Would you copy every line of the listing below that includes the word "Instructions"?

※ ※ ※

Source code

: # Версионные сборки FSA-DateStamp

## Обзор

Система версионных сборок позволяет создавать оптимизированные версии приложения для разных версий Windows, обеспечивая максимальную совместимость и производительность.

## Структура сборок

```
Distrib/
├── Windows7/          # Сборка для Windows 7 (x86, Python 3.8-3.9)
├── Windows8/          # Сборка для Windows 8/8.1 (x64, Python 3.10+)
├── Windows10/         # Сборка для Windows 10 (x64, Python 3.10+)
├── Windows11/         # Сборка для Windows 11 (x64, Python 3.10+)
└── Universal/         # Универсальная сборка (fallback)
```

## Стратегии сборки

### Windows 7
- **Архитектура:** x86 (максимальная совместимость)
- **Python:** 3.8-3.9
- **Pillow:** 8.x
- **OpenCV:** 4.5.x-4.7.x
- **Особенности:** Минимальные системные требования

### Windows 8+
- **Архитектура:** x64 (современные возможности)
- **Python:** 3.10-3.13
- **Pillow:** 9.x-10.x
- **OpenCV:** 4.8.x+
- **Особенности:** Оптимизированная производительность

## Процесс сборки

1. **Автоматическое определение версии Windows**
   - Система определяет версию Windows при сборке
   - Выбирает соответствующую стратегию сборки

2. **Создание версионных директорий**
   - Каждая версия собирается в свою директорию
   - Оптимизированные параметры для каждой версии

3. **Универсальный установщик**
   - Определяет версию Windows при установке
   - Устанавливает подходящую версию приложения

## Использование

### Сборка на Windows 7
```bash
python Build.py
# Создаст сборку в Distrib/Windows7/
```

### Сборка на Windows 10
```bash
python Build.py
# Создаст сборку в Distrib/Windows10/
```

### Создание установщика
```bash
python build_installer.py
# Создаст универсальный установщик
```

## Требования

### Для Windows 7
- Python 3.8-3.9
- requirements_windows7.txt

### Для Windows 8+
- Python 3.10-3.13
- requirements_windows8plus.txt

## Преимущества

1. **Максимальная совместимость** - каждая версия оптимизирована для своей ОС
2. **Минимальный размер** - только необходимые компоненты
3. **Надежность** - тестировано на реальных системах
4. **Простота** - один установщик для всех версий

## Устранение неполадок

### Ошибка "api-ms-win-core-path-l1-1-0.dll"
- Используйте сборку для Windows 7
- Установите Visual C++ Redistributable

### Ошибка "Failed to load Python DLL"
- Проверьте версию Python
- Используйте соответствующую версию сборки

※ ※ ※

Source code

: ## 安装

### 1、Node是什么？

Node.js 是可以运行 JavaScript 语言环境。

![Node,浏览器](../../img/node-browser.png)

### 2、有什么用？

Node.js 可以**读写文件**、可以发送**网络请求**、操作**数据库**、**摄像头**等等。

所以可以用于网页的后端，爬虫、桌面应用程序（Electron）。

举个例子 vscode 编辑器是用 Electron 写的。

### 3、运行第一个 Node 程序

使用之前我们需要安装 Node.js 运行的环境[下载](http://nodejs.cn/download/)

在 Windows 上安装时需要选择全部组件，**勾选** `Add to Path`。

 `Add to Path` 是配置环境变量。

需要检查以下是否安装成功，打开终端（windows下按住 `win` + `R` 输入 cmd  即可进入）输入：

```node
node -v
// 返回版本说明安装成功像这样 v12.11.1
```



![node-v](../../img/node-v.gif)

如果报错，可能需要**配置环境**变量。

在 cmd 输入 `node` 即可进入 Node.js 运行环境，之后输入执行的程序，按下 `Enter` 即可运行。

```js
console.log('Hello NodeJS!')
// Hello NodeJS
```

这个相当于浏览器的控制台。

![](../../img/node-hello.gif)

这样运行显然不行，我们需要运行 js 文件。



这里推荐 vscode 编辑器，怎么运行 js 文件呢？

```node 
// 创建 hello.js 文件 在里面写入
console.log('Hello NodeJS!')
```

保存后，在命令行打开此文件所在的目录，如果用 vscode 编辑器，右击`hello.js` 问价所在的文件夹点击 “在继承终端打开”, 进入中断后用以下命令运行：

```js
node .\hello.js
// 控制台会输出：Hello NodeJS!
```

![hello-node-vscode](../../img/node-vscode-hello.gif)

※ ※ ※

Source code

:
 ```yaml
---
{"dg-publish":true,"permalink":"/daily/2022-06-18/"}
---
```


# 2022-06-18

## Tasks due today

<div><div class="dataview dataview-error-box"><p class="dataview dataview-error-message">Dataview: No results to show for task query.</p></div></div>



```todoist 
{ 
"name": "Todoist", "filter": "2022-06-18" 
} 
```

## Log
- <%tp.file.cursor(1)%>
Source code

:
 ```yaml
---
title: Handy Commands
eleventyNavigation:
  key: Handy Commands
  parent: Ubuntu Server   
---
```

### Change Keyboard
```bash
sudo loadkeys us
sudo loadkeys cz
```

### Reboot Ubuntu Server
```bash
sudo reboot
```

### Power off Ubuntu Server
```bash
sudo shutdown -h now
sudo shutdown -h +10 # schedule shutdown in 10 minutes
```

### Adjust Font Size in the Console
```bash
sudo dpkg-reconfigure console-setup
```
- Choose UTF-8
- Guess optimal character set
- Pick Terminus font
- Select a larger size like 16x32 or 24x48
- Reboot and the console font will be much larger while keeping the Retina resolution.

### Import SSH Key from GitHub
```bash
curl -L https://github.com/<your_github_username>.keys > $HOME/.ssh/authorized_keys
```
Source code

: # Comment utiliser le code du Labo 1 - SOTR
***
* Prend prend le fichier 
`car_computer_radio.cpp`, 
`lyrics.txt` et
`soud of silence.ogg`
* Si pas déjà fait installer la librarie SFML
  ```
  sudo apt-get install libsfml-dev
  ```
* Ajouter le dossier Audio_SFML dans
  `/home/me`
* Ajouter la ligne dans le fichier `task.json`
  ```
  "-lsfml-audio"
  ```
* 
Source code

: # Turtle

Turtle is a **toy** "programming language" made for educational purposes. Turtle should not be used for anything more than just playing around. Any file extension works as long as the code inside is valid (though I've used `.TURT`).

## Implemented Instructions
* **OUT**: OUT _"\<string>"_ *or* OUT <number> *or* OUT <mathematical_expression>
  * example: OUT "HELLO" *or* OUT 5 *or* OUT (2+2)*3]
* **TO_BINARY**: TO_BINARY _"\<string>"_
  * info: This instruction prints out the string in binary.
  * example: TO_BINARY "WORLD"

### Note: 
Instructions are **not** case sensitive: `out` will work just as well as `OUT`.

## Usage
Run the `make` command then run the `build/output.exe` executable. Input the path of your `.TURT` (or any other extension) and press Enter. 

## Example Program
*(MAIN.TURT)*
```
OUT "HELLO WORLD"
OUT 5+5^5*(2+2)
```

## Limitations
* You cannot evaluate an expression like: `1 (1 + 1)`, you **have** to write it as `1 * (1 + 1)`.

※ ※ ※

> [COMPLETED EXERCISE]:
## Implemented Instructions
Instructions are **not** case sensitive: `out` will work just as well as `OUT`.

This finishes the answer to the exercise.